Common problems and troubleshooting

If everything isn't working as expected, run the following search:

index=_internal sourcetype="mscs:azure:eventhub:log"

Message

Typical root cause

The messaging entity 'sb://eventhubnamespace.servicebus.wi...s.net/eventhub' could not be found

Incorrect Event Hub name specified in the input.

Please confirm target hostname exists

Incorrect Event Hub namespace (FQDN) specified in the input.

Failed to open mgmt link: MgmtOpenStatus.Error\nFailed to open mgmt link: MgmtOpenStatus.Error

Outbound ports from the Splunk instance to Microsoft are blocked. See the notes on transport type above.

Your Event Hub Namespace is configured to only allow network traffic from selected networks, and the IP address of your Splunk instance is not allowed.

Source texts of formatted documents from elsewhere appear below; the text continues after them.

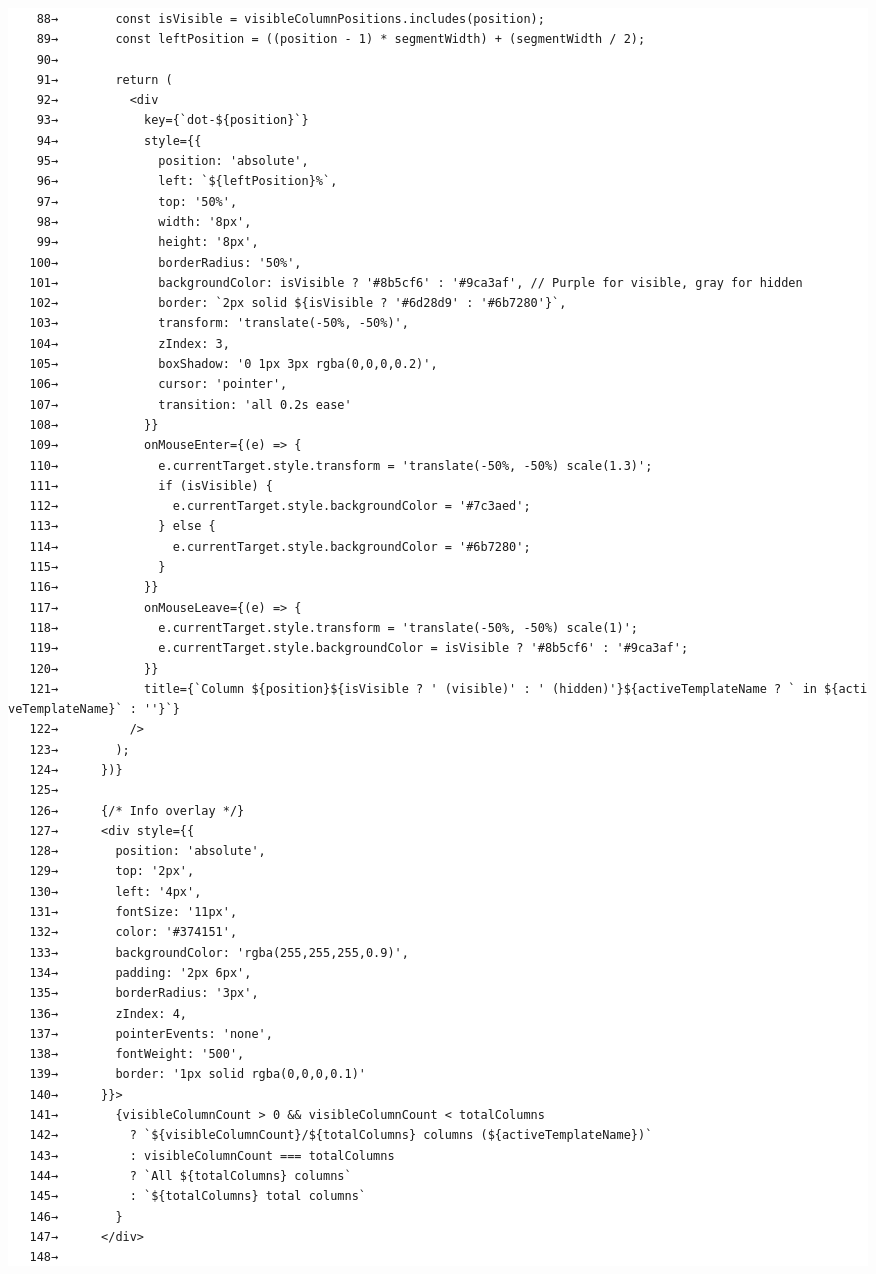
 ```
    88→        const isVisible = visibleColumnPositions.includes(position);
    89→        const leftPosition = ((position - 1) * segmentWidth) + (segmentWidth / 2);
    90→        
    91→        return (
    92→          <div
    93→            key={`dot-${position}`}
    94→            style={{
    95→              position: 'absolute',
    96→              left: `${leftPosition}%`,
    97→              top: '50%',
    98→              width: '8px',
    99→              height: '8px',
   100→              borderRadius: '50%',
   101→              backgroundColor: isVisible ? '#8b5cf6' : '#9ca3af', // Purple for visible, gray for hidden
   102→              border: `2px solid ${isVisible ? '#6d28d9' : '#6b7280'}`,
   103→              transform: 'translate(-50%, -50%)',
   104→              zIndex: 3,
   105→              boxShadow: '0 1px 3px rgba(0,0,0,0.2)',
   106→              cursor: 'pointer',
   107→              transition: 'all 0.2s ease'
   108→            }}
   109→            onMouseEnter={(e) => {
   110→              e.currentTarget.style.transform = 'translate(-50%, -50%) scale(1.3)';
   111→              if (isVisible) {
   112→                e.currentTarget.style.backgroundColor = '#7c3aed';
   113→              } else {
   114→                e.currentTarget.style.backgroundColor = '#6b7280';
   115→              }
   116→            }}
   117→            onMouseLeave={(e) => {
   118→              e.currentTarget.style.transform = 'translate(-50%, -50%) scale(1)';
   119→              e.currentTarget.style.backgroundColor = isVisible ? '#8b5cf6' : '#9ca3af';
   120→            }}
   121→            title={`Column ${position}${isVisible ? ' (visible)' : ' (hidden)'}${activeTemplateName ? ` in ${activeTemplateName}` : ''}`}
   122→          />
   123→        );
   124→      })}
   125→
   126→      {/* Info overlay */}
   127→      <div style={{
   128→        position: 'absolute',
   129→        top: '2px',
   130→        left: '4px',
   131→        fontSize: '11px',
   132→        color: '#374151',
   133→        backgroundColor: 'rgba(255,255,255,0.9)',
   134→        padding: '2px 6px',
   135→        borderRadius: '3px',
   136→        zIndex: 4,
   137→        pointerEvents: 'none',
   138→        fontWeight: '500',
   139→        border: '1px solid rgba(0,0,0,0.1)'
   140→      }}>
   141→        {visibleColumnCount > 0 && visibleColumnCount < totalColumns
   142→          ? `${visibleColumnCount}/${totalColumns} columns (${activeTemplateName})`
   143→          : visibleColumnCount === totalColumns
   144→          ? `All ${totalColumns} columns`
   145→          : `${totalColumns} total columns`
   146→        }
   147→      </div>
   148→
```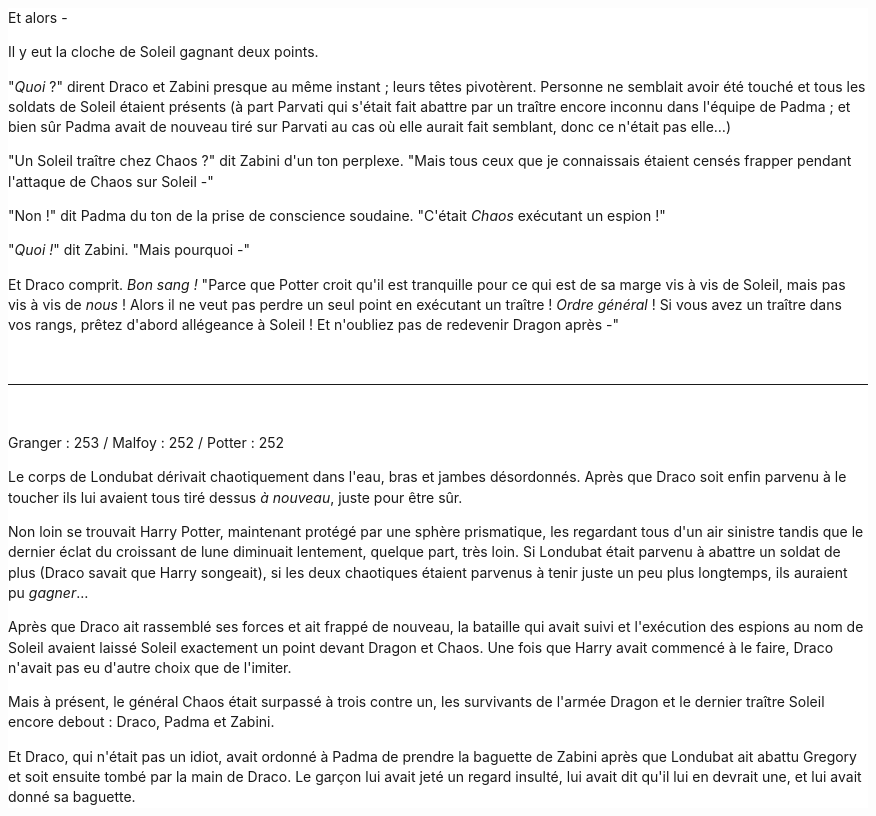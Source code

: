 Et alors -

Il y eut la cloche de Soleil gagnant deux points.

"*Quoi* ?" dirent Draco et Zabini presque au même instant ; leurs têtes
pivotèrent. Personne ne semblait avoir été touché et tous les soldats de
Soleil étaient présents (à part Parvati qui s'était fait abattre par un
traître encore inconnu dans l'équipe de Padma ; et bien sûr Padma avait
de nouveau tiré sur Parvati au cas où elle aurait fait semblant, donc ce
n'était pas elle…)

"Un Soleil traître chez Chaos ?" dit Zabini d'un ton perplexe. "Mais
tous ceux que je connaissais étaient censés frapper pendant l'attaque de
Chaos sur Soleil -"

"Non !" dit Padma du ton de la prise de conscience soudaine. "C'était
*Chaos* exécutant un espion !"

"*Quoi !*" dit Zabini. "Mais pourquoi -"

Et Draco comprit. *Bon sang !* "Parce que Potter croit qu'il est
tranquille pour ce qui est de sa marge vis à vis de Soleil, mais pas vis
à vis de *nous* ! Alors il ne veut pas perdre un seul point en exécutant
un traître ! *Ordre général* ! Si vous avez un traître dans vos rangs,
prêtez d'abord allégeance à Soleil ! Et n'oubliez pas de redevenir
Dragon après -"

 

------------------------------------------------------------------------

 

Granger : 253 / Malfoy : 252 / Potter : 252

Le corps de Londubat dérivait chaotiquement dans l'eau, bras et jambes
désordonnés. Après que Draco soit enfin parvenu à le toucher ils lui
avaient tous tiré dessus *à nouveau*, juste pour être sûr.

Non loin se trouvait Harry Potter, maintenant protégé par une sphère
prismatique, les regardant tous d'un air sinistre tandis que le dernier
éclat du croissant de lune diminuait lentement, quelque part, très loin.
Si Londubat était parvenu à abattre un soldat de plus (Draco savait que
Harry songeait), si les deux chaotiques étaient parvenus à tenir juste
un peu plus longtemps, ils auraient pu *gagner*…

Après que Draco ait rassemblé ses forces et ait frappé de nouveau, la
bataille qui avait suivi et l'exécution des espions au nom de Soleil
avaient laissé Soleil exactement un point devant Dragon et Chaos. Une
fois que Harry avait commencé à le faire, Draco n'avait pas eu d'autre
choix que de l'imiter.

Mais à présent, le général Chaos était surpassé à trois contre un, les
survivants de l'armée Dragon et le dernier traître Soleil encore
debout : Draco, Padma et Zabini.

Et Draco, qui n'était pas un idiot, avait ordonné à Padma de prendre la
baguette de Zabini après que Londubat ait abattu Gregory et soit ensuite
tombé par la main de Draco. Le garçon lui avait jeté un regard insulté,
lui avait dit qu'il lui en devrait une, et lui avait donné sa baguette.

Possible SSL header insertion - ensure no private certificates are in use in the certificate chain.

Status code: 401

Message: 'Attempted to perform an unauthorized operation.'

The Azure AD application registration is not in the Azure Event Hubs Data Receiver Role. See the procedures in step 3 above.

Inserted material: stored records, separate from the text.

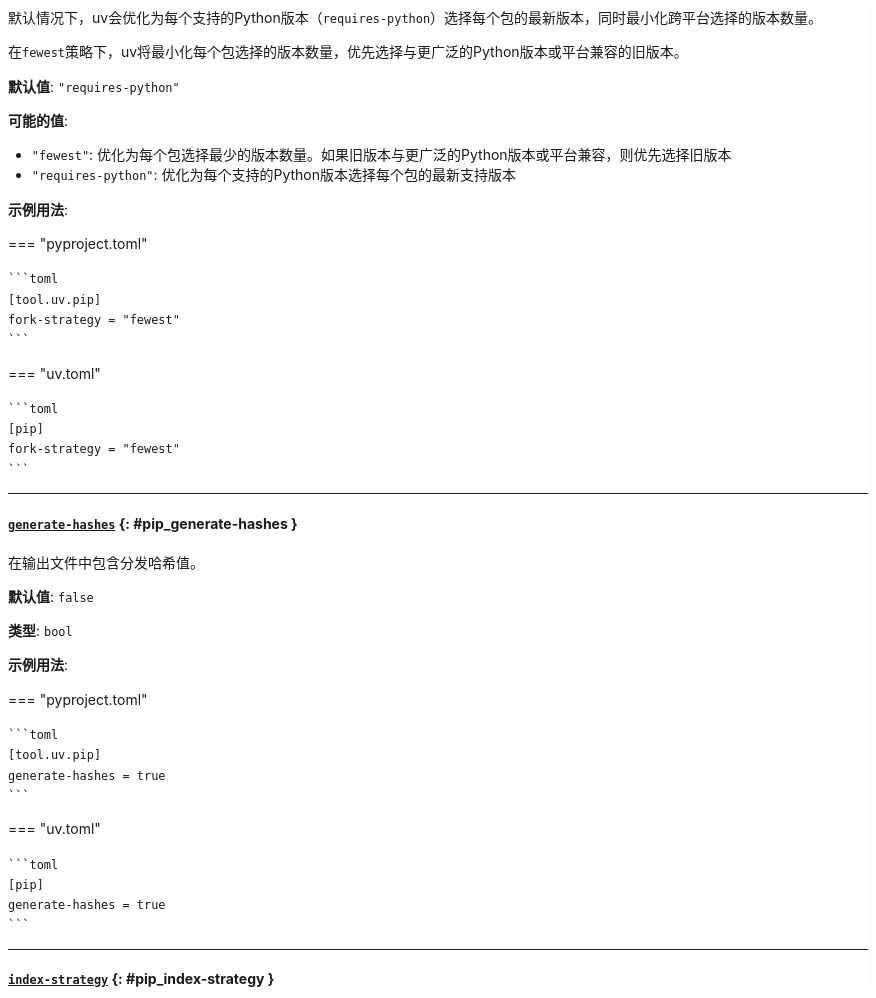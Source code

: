 默认情况下，uv会优化为每个支持的Python版本（`requires-python`）选择每个包的最新版本，同时最小化跨平台选择的版本数量。

在`fewest`策略下，uv将最小化每个包选择的版本数量，优先选择与更广泛的Python版本或平台兼容的旧版本。

**默认值**: `"requires-python"`

**可能的值**:

- `"fewest"`: 优化为每个包选择最少的版本数量。如果旧版本与更广泛的Python版本或平台兼容，则优先选择旧版本
- `"requires-python"`: 优化为每个支持的Python版本选择每个包的最新支持版本

**示例用法**:

=== "pyproject.toml"

    ```toml
    [tool.uv.pip]
    fork-strategy = "fewest"
    ```
=== "uv.toml"

    ```toml
    [pip]
    fork-strategy = "fewest"
    ```

---

#### [`generate-hashes`](#pip_generate-hashes) {: #pip_generate-hashes }
<span id="generate-hashes"></span>

在输出文件中包含分发哈希值。

**默认值**: `false`

**类型**: `bool`

**示例用法**:

=== "pyproject.toml"

    ```toml
    [tool.uv.pip]
    generate-hashes = true
    ```
=== "uv.toml"

    ```toml
    [pip]
    generate-hashes = true
    ```

---

#### [`index-strategy`](#pip_index-strategy) {: #pip_index-strategy }
<span id="index-strategy"></span>

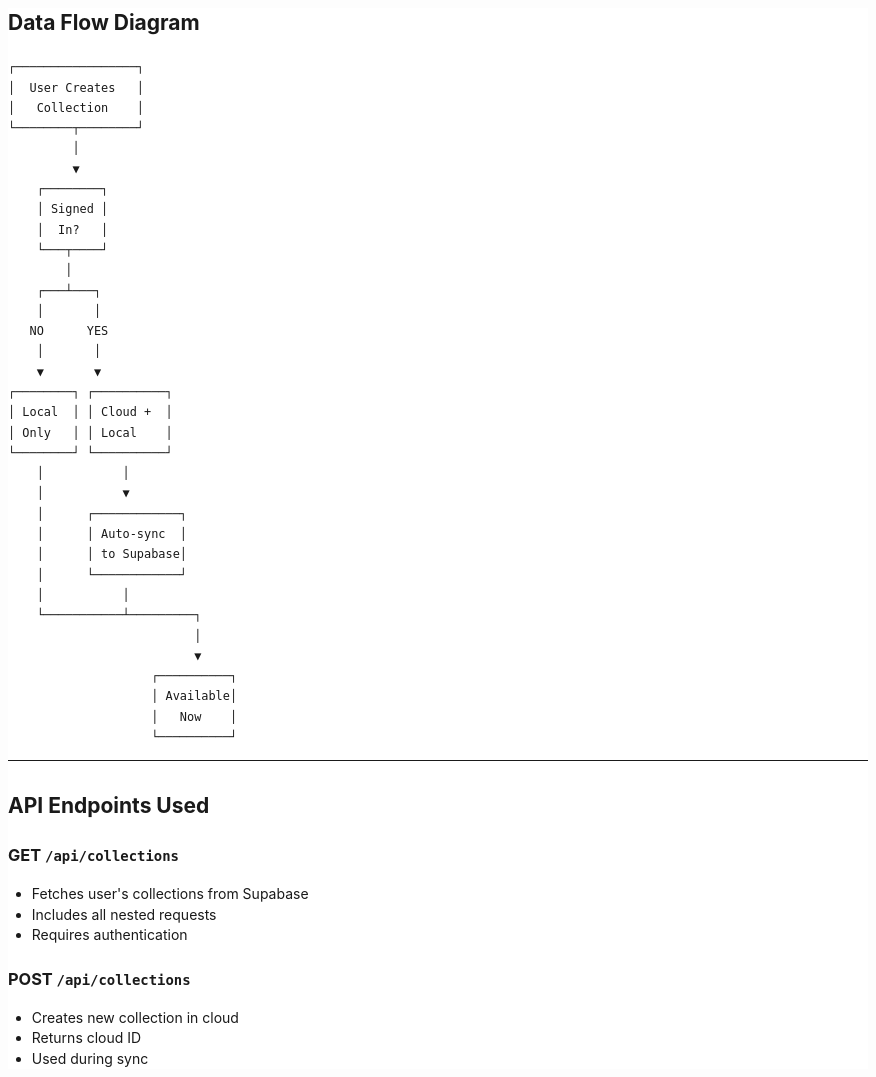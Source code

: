 
## Data Flow Diagram

```
┌─────────────────┐
│  User Creates   │
│   Collection    │
└────────┬────────┘
         │
         ▼
    ┌────────┐
    │ Signed │
    │  In?   │
    └───┬────┘
        │
    ┌───┴───┐
    │       │
   NO      YES
    │       │
    ▼       ▼
┌────────┐ ┌──────────┐
│ Local  │ │ Cloud +  │
│ Only   │ │ Local    │
└────────┘ └──────────┘
    │           │
    │           ▼
    │      ┌────────────┐
    │      │ Auto-sync  │
    │      │ to Supabase│
    │      └────────────┘
    │           │
    └───────────┴─────────┐
                          │
                          ▼
                    ┌──────────┐
                    │ Available│
                    │   Now    │
                    └──────────┘
```

---

## API Endpoints Used

### GET `/api/collections`
- Fetches user's collections from Supabase
- Includes all nested requests
- Requires authentication

### POST `/api/collections`
- Creates new collection in cloud
- Returns cloud ID
- Used during sync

An error occurred while receiving. The exception is ConnectionLostError("New receiver 'nil' with higher epoch of '0' is created hence current receiver 'nil' with epoch '0' is getting disconnected.”)

More than one application is using the same consumer group. See the consumer group information in step 5.

Tuning and performance

The official Splunk documentation details tuning considerations. For example, pay attention to the guidance on throughput units and the ratio of Splunk inputs to partitions. You should typically have one input per Event Hub partition. This means if your Event Hub has 4 partitions, you should have 4 Splunk inputs all reading from the same hub. This works fine as long as all the Splunk inputs are in the same consumer group as Microsoft will load-balance each input to a specific partition.

Another good resource is the performance reference documentation where VM sizes, number of inputs, parallel ingestion pipeline parameters, etc. are called out. These numbers show ingestion rates of multiple terabytes per day using a single Splunk forwarder.

Application

When your Splunk deployment is ingesting Azure Event Hub data, you can use the data to achieve a wide range of security and observability objectives.